Car, après tout, entre le fait d’affirmer que le peuple s’est trompé et le fait de ne pas respecter sa décision, il y a un fossé qui sépare la démocratie de la dictature**. Et, pour paraphraser le général de Gaulle, serait-ce à son âge que Daniel Cohn-Bendit va « entamer une carrière de dictateur » ?

En réalité, au-delà de la polémique qui vise un homme, deux questions sont ici posées : le peuple peut-il se tromper ? Et s’il se trompe, serait-ce qu’il a été trompé ?

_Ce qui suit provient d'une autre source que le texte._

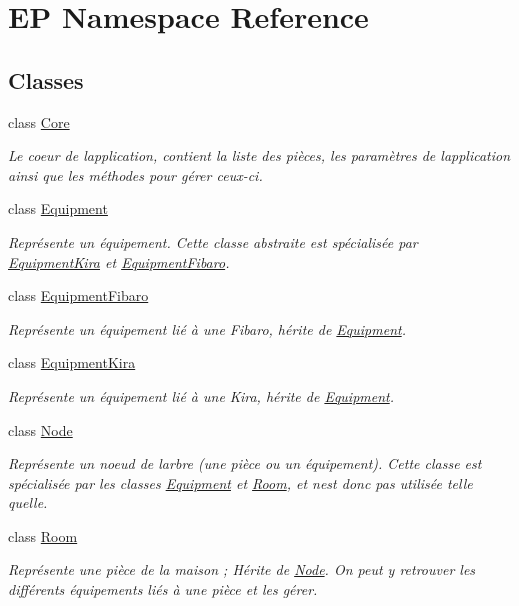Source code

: \hypertarget{namespace_e_p}{}\section{EP Namespace Reference}
\label{namespace_e_p}
\subsection*{Classes}
\begin{DoxyCompactItemize}
\item 
class \hyperlink{class_e_p_1_1_core}{Core}
\begin{DoxyCompactList}\small\item\em Le coeur de l\textquotesingle{}application, contient la liste des pièces, les paramètres de l\textquotesingle{}application ainsi que les méthodes pour gérer ceux-\/ci. \end{DoxyCompactList}\item 
class \hyperlink{class_e_p_1_1_equipment}{Equipment}
\begin{DoxyCompactList}\small\item\em Représente un équipement. Cette classe abstraite est spécialisée par \hyperlink{class_e_p_1_1_equipment_kira}{Equipment\+Kira} et \hyperlink{class_e_p_1_1_equipment_fibaro}{Equipment\+Fibaro}. \end{DoxyCompactList}\item 
class \hyperlink{class_e_p_1_1_equipment_fibaro}{Equipment\+Fibaro}
\begin{DoxyCompactList}\small\item\em Représente un équipement lié à une Fibaro, hérite de \hyperlink{class_e_p_1_1_equipment}{Equipment}. \end{DoxyCompactList}\item 
class \hyperlink{class_e_p_1_1_equipment_kira}{Equipment\+Kira}
\begin{DoxyCompactList}\small\item\em Représente un équipement lié à une Kira, hérite de \hyperlink{class_e_p_1_1_equipment}{Equipment}. \end{DoxyCompactList}\item 
class \hyperlink{class_e_p_1_1_node}{Node}
\begin{DoxyCompactList}\small\item\em Représente un noeud de l\textquotesingle{}arbre (une pièce ou un équipement). Cette classe est spécialisée par les classes \hyperlink{class_e_p_1_1_equipment}{Equipment} et \hyperlink{class_e_p_1_1_room}{Room}, et n\textquotesingle{}est donc pas utilisée telle qu\textquotesingle{}elle. \end{DoxyCompactList}\item 
class \hyperlink{class_e_p_1_1_room}{Room}
\begin{DoxyCompactList}\small\item\em Représente une pièce de la maison ; Hérite de \hyperlink{class_e_p_1_1_node}{Node}. On peut y retrouver les différents équipements liés à une pièce et les gérer. \end{DoxyCompactList}\end{DoxyCompactItemize}
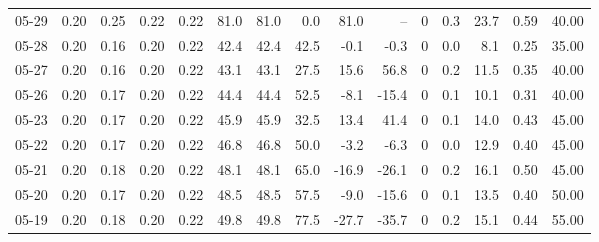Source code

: \begin{threeparttable}
{\begin{tabular}{lrrrrrrrrrrrrrr}
  05-29 &          0.20 &          0.25 &          0.22 &        0.22 &                81.0 &               81.0 &                 0.0 &       81.0 &           -- &              0 &                 0.3 &             23.7 &            0.59 &                  40.00 \\
  05-28 &          0.20 &          0.16 &          0.20 &        0.22 &                42.4 &               42.4 &                42.5 &       -0.1 &         -0.3 &              0 &                 0.0 &              8.1 &            0.25 &                  35.00 \\
  05-27 &          0.20 &          0.16 &          0.20 &        0.22 &                43.1 &               43.1 &                27.5 &       15.6 &         56.8 &              0 &                 0.2 &             11.5 &            0.35 &                  40.00 \\
  05-26 &          0.20 &          0.17 &          0.20 &        0.22 &                44.4 &               44.4 &                52.5 &       -8.1 &        -15.4 &              0 &                 0.1 &             10.1 &            0.31 &                  40.00 \\
  05-23 &          0.20 &          0.17 &          0.20 &        0.22 &                45.9 &               45.9 &                32.5 &       13.4 &         41.4 &              0 &                 0.1 &             14.0 &            0.43 &                  45.00 \\
  05-22 &          0.20 &          0.17 &          0.20 &        0.22 &                46.8 &               46.8 &                50.0 &       -3.2 &         -6.3 &              0 &                 0.0 &             12.9 &            0.40 &                  45.00 \\
  05-21 &          0.20 &          0.18 &          0.20 &        0.22 &                48.1 &               48.1 &                65.0 &      -16.9 &        -26.1 &              0 &                 0.2 &             16.1 &            0.50 &                  45.00 \\
  05-20 &          0.20 &          0.17 &          0.20 &        0.22 &                48.5 &               48.5 &                57.5 &       -9.0 &        -15.6 &              0 &                 0.1 &             13.5 &            0.40 &                  50.00 \\
  05-19 &          0.20 &          0.18 &          0.20 &        0.22 &                49.8 &               49.8 &                77.5 &      -27.7 &        -35.7 &              0 &                 0.2 &             15.1 &            0.44 &                  55.00 \\

\end{tabular}}
\end{threeparttable}
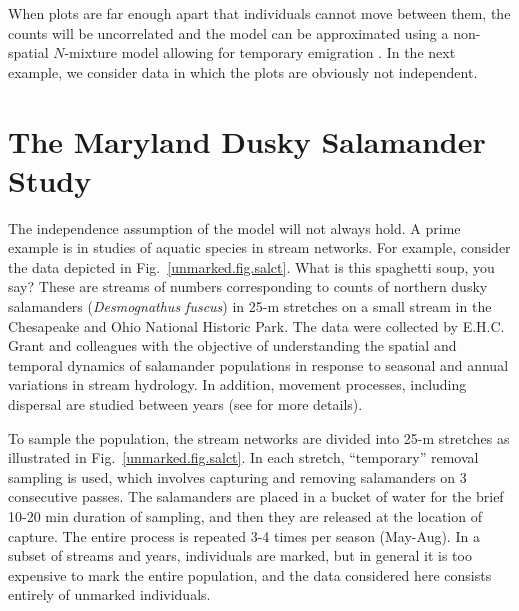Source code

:When plots are far enough apart that
individuals cannot move between them, the counts will be uncorrelated
and the model can be approximated using a non-spatial $N$-mixture model
allowing for temporary emigration \citep{chandler_etal:2011}.
In the next example, we consider data in which the plots are obviously
not independent.


\section{The Maryland Dusky Salamander Study}
The independence assumption of the \citet{chandler_etal:2011} model
will not always hold. A prime example is in studies of aquatic
species in stream networks. For example, consider the data depicted in
Fig.~\ref{unmarked.fig.salct}. What is this spaghetti soup, you say?
These
are streams of numbers corresponding to counts of northern dusky salamanders
(\textit{Desmognathus fuscus}) in 25-m stretches on a small stream in the Chesapeake and
Ohio National Historic Park. The data were collected by E.H.C. Grant
and colleagues with the objective of understanding the spatial and
temporal dynamics of salamander populations in response to seasonal
and annual variations in stream
hydrology. In addition, movement processes, including dispersal are
studied between years (see \citet{grant_etal:2010} for more
details).

To sample the population, the stream networks are divided into 25-m
stretches %
as illustrated in Fig.~\ref{unmarked.fig.salct}. In each
stretch, ``temporary'' removal sampling is used, which involves
capturing and removing salamanders on 3 consecutive passes. The
salamanders are placed in a bucket of water for the brief 10-20 min
duration of sampling, and then they are released at the location of
capture. The entire process is repeated 3-4 times per season (May-Aug).
In a subset of streams and years, individuals
are marked, but in general it is too expensive to mark the entire
population, and the data considered here consists entirely of unmarked individuals.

Oui, il ne faut pas craindre d’affirmer que le peuple peut se tromper. Il se trompe lorsqu’il choisit par les urnes ceux qui le conduisent au désastre. Daniel Cohn-Bendit peut se permettre de rappeler que le peuple Allemand avait démocratiquement choisi Hitler, lui dont les parents avaient fui la persécution dont étaient victimes les juifs dans l’Allemagne nazie. Mais on peut tout aussi bien rappeler que dans les années qui ont précédé la seconde guerre mondiale, le peuple Français avait refusé d’entendre les voix qui l’appelaient à la vigilance, et préféré un pacifisme mortifère. Le même peuple Français qui, en juin 40 et dans les mois qui ont suivi, a soutenu Pétain… Serait-ce donc malséant de rappeler que le peuple peut se tromper ?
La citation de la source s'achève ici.